This slender, wide format 150+ page book is penned by Andrew van de Burgt, the second Autosport writer to put out a book on Hamilton (following Mark Hughes whose book I reviewed last week).
So how does this one stack up against the rest?
One criticism that I’ve dragged up several times about other Lewis Hamilton books is the total lack of any worthwhile background. Reading some of them, you’d think he’d dropped from the sky Monty Python style, donned a yellow helmet and blagged his way into McLaren.
If anyone is well equipped to tell the back story of Lewis Hamilton’s career it’s Andrew van de Burgt.
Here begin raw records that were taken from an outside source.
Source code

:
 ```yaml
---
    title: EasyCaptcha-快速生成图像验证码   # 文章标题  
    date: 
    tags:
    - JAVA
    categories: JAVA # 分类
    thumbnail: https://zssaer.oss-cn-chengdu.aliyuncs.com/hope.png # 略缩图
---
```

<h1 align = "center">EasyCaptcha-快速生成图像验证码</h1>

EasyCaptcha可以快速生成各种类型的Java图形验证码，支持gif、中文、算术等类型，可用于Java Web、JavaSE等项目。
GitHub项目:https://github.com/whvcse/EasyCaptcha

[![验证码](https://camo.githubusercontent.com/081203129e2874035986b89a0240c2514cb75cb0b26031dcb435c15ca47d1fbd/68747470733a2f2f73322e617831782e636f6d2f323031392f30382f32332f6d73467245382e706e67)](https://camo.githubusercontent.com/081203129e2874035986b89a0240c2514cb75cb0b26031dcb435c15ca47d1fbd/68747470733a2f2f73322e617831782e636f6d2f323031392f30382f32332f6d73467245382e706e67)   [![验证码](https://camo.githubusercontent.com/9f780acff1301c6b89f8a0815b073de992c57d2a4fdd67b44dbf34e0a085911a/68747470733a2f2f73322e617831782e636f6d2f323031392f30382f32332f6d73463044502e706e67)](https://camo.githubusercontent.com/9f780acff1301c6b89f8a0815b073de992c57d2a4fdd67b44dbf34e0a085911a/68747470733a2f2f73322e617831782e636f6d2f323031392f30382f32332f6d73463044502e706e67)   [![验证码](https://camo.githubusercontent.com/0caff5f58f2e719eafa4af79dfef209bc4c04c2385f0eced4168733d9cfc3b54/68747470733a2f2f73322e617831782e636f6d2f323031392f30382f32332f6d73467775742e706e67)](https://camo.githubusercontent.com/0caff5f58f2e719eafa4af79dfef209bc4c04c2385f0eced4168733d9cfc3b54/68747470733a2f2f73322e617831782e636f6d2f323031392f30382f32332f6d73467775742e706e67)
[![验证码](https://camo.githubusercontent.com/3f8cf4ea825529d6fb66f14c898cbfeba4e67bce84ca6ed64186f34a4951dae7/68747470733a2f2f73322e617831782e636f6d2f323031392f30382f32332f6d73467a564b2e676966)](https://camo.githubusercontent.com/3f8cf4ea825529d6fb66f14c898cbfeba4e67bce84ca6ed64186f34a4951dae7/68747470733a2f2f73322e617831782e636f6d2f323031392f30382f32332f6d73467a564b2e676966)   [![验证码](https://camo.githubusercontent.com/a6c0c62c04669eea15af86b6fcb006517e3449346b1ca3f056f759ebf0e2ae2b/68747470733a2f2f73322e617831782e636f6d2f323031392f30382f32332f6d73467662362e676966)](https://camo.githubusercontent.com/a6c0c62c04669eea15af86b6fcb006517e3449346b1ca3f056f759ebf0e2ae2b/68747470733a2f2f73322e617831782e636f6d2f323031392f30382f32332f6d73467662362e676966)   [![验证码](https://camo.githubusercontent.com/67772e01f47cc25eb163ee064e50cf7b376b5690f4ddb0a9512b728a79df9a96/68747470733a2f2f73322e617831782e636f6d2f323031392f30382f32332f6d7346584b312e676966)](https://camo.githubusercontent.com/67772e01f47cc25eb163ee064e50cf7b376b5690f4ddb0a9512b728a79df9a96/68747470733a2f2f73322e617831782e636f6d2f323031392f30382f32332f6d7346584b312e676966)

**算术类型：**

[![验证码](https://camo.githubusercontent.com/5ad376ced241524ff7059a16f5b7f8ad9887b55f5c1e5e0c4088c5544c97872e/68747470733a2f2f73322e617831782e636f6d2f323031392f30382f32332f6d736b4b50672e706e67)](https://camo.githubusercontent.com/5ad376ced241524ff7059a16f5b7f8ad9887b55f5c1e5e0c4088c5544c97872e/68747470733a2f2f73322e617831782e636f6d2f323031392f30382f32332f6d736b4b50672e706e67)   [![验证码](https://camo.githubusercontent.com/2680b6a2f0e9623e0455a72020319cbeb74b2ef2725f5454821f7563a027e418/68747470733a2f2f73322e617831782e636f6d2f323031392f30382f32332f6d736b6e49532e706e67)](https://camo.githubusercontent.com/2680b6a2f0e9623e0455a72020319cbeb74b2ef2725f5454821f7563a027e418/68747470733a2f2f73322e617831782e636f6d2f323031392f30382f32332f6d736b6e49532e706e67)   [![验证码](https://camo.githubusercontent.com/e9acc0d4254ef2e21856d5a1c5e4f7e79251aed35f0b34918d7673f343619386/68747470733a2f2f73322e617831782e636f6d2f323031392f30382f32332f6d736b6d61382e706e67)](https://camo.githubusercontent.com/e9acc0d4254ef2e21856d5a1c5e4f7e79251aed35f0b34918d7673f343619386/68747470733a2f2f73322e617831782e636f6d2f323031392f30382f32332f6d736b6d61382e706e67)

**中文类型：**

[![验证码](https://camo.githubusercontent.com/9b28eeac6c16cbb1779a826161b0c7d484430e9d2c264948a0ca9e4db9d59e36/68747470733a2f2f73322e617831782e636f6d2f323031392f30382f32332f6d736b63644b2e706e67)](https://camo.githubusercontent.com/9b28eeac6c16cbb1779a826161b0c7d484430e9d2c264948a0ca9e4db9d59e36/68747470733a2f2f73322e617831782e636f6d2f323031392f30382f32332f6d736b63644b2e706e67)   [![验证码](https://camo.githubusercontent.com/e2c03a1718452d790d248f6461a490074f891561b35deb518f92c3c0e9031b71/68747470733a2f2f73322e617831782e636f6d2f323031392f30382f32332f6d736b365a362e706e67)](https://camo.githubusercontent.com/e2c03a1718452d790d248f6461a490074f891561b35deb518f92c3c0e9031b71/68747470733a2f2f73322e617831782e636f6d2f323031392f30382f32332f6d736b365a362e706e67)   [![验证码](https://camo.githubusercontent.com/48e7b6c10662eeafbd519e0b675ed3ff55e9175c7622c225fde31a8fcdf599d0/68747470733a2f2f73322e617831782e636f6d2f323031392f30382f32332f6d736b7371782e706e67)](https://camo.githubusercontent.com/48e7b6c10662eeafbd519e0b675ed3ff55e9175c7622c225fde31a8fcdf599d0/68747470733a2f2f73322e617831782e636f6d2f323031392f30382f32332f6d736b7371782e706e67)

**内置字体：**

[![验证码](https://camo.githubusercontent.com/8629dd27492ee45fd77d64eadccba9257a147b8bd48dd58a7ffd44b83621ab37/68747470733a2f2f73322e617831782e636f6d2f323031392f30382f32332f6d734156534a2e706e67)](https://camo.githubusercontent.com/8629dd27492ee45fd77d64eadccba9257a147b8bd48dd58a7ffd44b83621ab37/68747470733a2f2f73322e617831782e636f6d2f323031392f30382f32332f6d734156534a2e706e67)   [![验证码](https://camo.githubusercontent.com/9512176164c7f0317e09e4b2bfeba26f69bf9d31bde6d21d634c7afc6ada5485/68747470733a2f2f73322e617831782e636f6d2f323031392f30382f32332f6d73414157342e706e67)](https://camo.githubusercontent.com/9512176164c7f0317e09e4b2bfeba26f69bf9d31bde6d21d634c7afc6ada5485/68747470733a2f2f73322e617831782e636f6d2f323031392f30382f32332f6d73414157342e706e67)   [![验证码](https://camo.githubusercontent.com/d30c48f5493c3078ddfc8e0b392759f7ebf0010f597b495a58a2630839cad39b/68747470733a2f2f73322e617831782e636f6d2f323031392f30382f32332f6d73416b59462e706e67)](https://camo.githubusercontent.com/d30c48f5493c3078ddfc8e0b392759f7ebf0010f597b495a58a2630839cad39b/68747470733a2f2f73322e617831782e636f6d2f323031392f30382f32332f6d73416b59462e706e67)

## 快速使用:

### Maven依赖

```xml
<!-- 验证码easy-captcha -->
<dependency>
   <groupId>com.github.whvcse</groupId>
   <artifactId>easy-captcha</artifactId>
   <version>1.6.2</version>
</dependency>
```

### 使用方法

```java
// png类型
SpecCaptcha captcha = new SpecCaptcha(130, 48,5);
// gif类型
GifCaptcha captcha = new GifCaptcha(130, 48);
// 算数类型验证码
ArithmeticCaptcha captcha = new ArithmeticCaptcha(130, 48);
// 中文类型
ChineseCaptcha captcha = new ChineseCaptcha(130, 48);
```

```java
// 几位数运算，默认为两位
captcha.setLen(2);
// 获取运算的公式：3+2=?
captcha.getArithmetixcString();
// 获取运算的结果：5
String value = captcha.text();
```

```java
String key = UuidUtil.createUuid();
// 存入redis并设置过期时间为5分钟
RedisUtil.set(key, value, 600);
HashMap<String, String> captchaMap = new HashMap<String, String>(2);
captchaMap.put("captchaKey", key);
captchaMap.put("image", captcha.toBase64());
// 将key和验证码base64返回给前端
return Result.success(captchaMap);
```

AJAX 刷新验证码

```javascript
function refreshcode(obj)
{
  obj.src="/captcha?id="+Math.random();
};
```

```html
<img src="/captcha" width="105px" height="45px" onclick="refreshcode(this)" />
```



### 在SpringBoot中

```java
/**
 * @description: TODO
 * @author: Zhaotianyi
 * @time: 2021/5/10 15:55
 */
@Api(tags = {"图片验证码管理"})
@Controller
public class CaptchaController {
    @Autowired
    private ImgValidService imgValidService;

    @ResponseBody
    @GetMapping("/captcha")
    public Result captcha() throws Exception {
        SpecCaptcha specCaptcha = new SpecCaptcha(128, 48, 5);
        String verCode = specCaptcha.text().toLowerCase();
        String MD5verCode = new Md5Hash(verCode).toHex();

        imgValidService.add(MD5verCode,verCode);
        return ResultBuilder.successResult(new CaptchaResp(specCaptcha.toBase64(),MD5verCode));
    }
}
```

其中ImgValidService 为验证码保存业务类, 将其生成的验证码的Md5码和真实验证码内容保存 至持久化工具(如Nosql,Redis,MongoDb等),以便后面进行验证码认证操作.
The Autosport journalist covered many of the junior categories that Hamilton passed through en route to F1, and is therefore uniquely qualified to tell this part of the tale.
With page of page of photographs of karts, junior single seats and, eventually, Grand Prix cars, this might as well be titled “how to become an F1 driver” instead of “A portrait of Britain’s new F1 hero”.
It would make a very good present for a young relative, perhaps one who’s recently taken up an interest in the sport thanks to Hamilton (or just one you’re trying to indoctrinate in the ways of Formula 1…).
That’s not to say the prose is on the juvenile side – not at all. It’s very clearly written and though there’s little in the way of new material from Hamilton himself, van de Burgt has at least drawn on several conversations with people who knew him before he became a megastar.
Unlike some of the other biographers, van de Burgt had the patience to wait until the end of the season and so you get the complete story of the season including all the races.
It’s my no means a complete biography, even notwithstanding the fact that its subject is still only 22 years old. But it’s a decent book, much better than Hamilton’s official “My Story”, and if you know someone who’s hankering after a Hamilton biography you could do an awful lot worse.